(Exercise brief) Read the data below line by line and copy each one with "special" in it.

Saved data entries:
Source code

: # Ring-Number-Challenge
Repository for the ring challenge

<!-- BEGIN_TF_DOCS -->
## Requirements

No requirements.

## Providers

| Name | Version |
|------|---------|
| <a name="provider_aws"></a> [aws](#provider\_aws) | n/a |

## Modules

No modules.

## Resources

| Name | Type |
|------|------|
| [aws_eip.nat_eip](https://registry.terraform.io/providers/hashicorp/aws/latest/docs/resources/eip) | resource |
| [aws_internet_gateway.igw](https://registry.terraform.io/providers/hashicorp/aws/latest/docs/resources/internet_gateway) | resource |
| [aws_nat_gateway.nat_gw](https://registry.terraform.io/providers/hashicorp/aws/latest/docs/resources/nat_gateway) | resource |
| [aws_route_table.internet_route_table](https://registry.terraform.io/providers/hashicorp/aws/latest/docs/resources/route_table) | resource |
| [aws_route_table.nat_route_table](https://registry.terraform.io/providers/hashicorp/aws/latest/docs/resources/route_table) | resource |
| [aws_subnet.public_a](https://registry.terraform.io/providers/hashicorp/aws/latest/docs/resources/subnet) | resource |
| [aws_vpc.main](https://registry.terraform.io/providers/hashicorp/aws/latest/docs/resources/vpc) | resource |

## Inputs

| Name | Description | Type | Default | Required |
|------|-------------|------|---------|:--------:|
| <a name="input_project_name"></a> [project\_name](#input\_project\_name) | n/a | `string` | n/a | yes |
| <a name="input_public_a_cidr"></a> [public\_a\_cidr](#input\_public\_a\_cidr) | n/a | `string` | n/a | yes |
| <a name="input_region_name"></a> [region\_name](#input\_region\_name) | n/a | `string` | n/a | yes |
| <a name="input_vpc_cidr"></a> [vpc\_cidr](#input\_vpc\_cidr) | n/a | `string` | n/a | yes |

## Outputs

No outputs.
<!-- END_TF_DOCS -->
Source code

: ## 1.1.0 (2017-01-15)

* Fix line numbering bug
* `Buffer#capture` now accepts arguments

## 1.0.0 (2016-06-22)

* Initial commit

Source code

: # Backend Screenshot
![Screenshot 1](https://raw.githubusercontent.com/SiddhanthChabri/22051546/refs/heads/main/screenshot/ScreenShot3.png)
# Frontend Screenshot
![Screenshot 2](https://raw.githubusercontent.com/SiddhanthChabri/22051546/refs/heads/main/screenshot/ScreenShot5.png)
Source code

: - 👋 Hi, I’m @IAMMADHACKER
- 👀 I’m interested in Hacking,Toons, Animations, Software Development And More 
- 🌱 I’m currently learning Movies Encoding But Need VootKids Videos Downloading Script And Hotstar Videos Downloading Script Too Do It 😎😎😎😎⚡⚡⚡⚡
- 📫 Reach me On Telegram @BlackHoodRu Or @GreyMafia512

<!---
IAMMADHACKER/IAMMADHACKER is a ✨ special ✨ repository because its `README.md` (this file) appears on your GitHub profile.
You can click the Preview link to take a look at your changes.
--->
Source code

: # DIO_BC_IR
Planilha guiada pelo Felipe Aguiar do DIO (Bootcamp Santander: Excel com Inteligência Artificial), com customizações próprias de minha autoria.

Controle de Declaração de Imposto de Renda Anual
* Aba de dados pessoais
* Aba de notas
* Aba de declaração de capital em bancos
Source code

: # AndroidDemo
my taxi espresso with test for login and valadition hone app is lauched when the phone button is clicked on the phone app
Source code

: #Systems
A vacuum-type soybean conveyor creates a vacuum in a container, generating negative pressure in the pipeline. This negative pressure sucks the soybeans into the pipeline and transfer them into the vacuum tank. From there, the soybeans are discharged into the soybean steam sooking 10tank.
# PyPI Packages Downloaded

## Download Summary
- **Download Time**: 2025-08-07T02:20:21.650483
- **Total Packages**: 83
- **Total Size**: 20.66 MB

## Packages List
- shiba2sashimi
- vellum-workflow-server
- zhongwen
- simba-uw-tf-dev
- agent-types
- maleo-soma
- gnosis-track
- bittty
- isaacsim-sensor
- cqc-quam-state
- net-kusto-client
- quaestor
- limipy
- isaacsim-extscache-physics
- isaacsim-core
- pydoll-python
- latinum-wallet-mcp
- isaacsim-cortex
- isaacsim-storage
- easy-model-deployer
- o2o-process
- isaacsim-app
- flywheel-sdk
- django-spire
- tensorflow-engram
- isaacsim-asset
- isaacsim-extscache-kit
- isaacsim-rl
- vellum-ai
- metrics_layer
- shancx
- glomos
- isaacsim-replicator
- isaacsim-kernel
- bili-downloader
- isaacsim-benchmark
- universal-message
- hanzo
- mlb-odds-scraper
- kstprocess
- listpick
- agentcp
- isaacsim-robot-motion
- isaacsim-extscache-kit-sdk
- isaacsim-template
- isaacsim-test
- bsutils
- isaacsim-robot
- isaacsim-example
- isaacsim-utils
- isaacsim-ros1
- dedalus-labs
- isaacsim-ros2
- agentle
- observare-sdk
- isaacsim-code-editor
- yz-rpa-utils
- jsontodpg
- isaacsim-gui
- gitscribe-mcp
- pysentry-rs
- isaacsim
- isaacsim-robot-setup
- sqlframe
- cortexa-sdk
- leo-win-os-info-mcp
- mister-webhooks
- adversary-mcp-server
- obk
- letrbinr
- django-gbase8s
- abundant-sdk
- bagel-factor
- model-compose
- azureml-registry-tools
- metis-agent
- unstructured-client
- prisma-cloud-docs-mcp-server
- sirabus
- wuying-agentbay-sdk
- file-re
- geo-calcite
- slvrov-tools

* * *

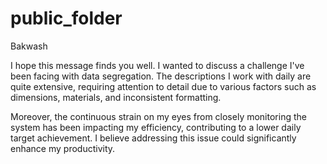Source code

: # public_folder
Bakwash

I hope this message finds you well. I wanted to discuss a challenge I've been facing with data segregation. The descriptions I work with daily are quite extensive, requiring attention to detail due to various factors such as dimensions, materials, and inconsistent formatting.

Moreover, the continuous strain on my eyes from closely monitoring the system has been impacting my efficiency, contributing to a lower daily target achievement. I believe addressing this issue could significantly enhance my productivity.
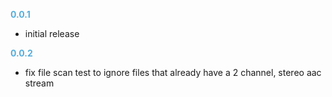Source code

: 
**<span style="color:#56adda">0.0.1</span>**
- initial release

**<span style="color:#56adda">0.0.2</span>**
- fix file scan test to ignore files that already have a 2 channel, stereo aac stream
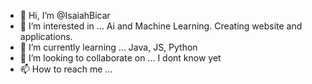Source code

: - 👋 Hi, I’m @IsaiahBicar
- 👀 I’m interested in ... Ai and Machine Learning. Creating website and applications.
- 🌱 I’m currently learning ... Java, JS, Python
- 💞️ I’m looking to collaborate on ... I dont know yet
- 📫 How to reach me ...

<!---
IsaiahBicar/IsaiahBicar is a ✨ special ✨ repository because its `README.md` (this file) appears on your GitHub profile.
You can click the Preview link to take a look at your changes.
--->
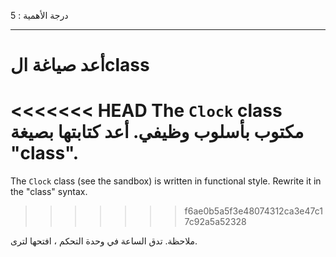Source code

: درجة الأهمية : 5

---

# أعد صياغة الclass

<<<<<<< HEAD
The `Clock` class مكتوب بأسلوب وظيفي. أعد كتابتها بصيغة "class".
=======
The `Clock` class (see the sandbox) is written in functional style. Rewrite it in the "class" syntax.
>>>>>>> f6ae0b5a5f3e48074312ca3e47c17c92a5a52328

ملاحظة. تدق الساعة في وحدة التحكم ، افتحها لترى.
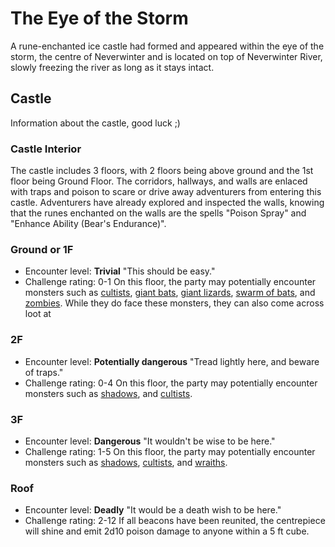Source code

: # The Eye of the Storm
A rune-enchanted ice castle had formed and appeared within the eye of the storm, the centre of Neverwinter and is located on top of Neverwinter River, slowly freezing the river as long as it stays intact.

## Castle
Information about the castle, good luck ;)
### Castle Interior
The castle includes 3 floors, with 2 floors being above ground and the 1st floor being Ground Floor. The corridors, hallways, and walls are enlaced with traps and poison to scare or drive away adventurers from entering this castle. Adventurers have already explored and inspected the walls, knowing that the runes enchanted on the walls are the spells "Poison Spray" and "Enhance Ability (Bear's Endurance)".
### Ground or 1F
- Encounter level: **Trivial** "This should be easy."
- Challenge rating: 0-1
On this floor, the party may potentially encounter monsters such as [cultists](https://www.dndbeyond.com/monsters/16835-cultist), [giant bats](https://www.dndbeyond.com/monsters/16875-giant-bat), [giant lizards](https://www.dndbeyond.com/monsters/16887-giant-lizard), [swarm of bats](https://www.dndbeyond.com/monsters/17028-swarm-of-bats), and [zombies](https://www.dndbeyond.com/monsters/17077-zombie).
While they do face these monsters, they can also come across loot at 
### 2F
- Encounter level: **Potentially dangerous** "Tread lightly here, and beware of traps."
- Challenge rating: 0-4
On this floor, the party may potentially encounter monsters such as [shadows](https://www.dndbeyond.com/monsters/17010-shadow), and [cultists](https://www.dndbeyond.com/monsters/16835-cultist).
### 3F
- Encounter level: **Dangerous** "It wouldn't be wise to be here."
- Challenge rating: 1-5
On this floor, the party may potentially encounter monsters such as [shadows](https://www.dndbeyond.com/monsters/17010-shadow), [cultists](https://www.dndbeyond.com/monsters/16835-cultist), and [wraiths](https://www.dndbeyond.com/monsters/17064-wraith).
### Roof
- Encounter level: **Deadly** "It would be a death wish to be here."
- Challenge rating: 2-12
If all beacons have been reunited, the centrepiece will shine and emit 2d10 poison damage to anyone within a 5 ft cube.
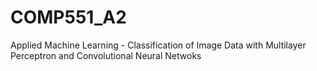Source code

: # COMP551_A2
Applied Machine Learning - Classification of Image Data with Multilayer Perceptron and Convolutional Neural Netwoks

(Response for this exercise)
IAMMADHACKER/IAMMADHACKER is a ✨ special ✨ repository because its `README.md` (this file) appears on your GitHub profile.
IsaiahBicar/IsaiahBicar is a ✨ special ✨ repository because its `README.md` (this file) appears on your GitHub profile.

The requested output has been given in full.